Creating symbol w/ redundant pins

Say you have a component that has multiple pins that are internally connected in the part, such as a high power FET with multiple pins for the drain terminal, or a switcher IC with multiple pins for the input…how do you create this symbol?

Ideally only a single pin is created for each function in the symbol…but in the layout I would want the net to connect to all pins associated with this function.

Hi @eeMD this is a good question, and one that comes up frequently.

Currently there is no way in KiCAD to assign a single logical pin on a schematic symbol to multiple physical pins on a footprint.

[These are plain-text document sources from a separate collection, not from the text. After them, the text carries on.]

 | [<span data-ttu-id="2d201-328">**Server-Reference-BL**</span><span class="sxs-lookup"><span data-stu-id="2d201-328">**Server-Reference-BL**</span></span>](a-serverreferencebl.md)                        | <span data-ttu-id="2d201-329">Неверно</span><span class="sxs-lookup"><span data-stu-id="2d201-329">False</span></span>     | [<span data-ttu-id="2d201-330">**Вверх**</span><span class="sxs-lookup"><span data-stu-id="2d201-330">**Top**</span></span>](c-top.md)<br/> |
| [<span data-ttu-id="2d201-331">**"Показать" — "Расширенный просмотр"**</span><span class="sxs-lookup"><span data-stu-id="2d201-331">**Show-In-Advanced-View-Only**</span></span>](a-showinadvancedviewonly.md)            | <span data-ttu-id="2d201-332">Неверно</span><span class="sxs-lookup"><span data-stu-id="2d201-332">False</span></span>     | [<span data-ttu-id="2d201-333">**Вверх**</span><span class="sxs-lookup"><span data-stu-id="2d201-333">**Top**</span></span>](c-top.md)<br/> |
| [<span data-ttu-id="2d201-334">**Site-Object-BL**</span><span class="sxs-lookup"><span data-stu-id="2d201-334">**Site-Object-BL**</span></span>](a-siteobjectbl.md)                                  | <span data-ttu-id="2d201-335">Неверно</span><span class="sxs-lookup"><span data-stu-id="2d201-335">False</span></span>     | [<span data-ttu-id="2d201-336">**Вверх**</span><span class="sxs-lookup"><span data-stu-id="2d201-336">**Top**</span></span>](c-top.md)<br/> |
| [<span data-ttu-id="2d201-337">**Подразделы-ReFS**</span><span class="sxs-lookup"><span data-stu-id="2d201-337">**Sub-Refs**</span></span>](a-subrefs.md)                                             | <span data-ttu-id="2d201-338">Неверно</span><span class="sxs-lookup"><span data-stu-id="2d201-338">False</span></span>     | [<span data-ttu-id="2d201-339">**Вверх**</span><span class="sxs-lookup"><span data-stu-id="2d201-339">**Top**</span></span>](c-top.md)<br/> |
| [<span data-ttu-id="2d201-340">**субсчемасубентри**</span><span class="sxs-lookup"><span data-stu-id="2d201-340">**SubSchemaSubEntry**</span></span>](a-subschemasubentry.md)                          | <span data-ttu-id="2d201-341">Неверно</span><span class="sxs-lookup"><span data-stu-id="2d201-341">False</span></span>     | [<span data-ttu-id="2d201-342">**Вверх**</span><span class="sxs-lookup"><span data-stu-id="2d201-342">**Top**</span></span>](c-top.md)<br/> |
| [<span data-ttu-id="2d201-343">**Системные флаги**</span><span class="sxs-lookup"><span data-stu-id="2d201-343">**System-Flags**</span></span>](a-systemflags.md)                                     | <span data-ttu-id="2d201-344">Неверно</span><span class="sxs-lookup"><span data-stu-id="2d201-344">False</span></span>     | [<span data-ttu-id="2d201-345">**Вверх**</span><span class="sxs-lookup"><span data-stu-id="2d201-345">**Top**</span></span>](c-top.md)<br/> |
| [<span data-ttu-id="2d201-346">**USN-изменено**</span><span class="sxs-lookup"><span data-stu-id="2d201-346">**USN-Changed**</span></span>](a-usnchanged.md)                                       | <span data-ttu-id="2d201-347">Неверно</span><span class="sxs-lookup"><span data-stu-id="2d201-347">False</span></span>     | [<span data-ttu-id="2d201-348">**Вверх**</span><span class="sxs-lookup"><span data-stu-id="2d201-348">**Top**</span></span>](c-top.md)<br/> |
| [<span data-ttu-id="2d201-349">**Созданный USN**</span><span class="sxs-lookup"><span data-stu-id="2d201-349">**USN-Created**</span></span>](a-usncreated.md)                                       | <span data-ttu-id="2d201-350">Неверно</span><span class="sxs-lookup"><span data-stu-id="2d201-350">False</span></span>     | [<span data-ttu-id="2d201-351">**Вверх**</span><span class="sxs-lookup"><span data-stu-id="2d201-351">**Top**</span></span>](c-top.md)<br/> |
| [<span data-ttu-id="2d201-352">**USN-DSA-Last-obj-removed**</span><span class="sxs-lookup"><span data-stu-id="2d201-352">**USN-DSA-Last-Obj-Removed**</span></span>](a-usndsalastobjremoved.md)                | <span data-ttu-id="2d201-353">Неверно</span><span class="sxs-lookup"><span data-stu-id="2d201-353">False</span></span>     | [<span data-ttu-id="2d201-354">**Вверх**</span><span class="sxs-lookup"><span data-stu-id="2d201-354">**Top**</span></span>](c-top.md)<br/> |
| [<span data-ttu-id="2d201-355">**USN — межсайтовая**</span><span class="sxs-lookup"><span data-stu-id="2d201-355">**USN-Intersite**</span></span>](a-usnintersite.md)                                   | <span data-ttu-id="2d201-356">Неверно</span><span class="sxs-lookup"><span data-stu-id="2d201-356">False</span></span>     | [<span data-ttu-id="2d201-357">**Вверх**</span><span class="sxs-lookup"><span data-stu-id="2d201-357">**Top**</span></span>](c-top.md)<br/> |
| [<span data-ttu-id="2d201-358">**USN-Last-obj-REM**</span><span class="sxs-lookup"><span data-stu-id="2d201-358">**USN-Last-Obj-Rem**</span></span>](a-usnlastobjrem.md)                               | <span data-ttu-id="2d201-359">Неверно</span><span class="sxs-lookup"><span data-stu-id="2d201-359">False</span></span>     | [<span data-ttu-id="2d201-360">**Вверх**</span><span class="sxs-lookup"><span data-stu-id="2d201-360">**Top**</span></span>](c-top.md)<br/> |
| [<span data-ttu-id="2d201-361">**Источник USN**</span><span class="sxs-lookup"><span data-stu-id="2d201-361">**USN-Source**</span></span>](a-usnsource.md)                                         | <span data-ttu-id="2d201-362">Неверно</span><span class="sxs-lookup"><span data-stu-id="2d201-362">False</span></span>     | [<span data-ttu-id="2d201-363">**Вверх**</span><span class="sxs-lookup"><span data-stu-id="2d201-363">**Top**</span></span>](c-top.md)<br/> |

This is functionality that will exist in the future (there is a major rework of the schematic tools underway currently).

Workaround options at the moment:

  1. Add every pin to the symbol - This is the most explicit method, and the suggested approach for the official libs
  2. Change the footprint and give all “similar” pins the same number. Then add a single pin to the symbol and it will be connected to all the same pins on the footprint. This is not the recommended approach as it then means you have a generic footprint that is now application-specific. Footprints should be agnostic to the symbol libs.

As an addendum to 1. there has been some success by placing all symbol pins in the same position on the symbol, and making all-but-one pin “invisible”. This means that only one symbols shows up, but they all are “connected” to the same net as the schematic editor assigns connections based on grid position. However this is certainly not future proof, and is a fairly ugly hack.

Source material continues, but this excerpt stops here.